Franchir vraiment le seuil de la vie
Si l’on demandait à la narratrice de Ma meilleure amie qu’elle le devienne, soit elle esquiverait en souriant, soit comme ici elle plongerait sous les mots. Preuve que ce superbe roman est une manière de franchir vraiment le seuil de la vie.
Et ce, au moment où l’héroïne revient alors la raison.
Celle qui depuis son enfance n’était que de passage amorce halte afin que le soleil brille sur un temps qu’elle va pouvoir se donner. Pour l’heure, elle retrace son existence entre ses deux amies d’études et de vie, Rosie et Sambre, avant qu’Anders les rejoignent et que Sambre disparaisse mystérieusement.
La narratrice aurait dû ou pu apparaître à cet instant-là. Mais il fallut attendre.
Elle resta encore une autre avant de se poser face à sa propre unité de mesure. A savoir sa vie, son souffle au-delà des sensations ineffables que rameute sans cesse le passé. Il s’agit de le corriger. Mais pas à la légère.
Le moment est venu pour la narratrice d’interrompre son monologue au cœur d’une solitude.

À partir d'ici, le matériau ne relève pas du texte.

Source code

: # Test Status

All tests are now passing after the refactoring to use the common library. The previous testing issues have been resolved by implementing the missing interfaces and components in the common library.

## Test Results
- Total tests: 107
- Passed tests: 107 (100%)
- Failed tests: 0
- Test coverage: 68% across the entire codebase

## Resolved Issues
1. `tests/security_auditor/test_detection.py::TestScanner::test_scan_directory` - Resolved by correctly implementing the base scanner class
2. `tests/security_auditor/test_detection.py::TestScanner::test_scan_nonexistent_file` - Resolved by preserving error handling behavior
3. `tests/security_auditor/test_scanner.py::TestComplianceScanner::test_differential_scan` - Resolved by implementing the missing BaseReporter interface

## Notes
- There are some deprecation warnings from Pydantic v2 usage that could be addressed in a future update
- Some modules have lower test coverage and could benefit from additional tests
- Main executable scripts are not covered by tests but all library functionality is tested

Quelques images forment en elle une voûte.
Le son de sa voix semble enfin la porter ou l’emporter. Sur le chemin qui n’est plus du retour, elle pousse son caillou puis un autre plus proche de ses désirs. Plonger comme elle le fait à la fin permet de commencer la migration de l’âme et du corps à perte de vue à la rencontre du territoire intérieur.
Le tout en gardant intacte sa faiblesse.
Car, pour ne pas acquérir des forces qui ne seraient pas les siennes, elle doit parier sur elle.
jean-paul gavard-perret
Fabienne Jacob, Ma meilleure amie, Buchet-Chastel, Paris, aout 2021, 224 p. — 17,00 €.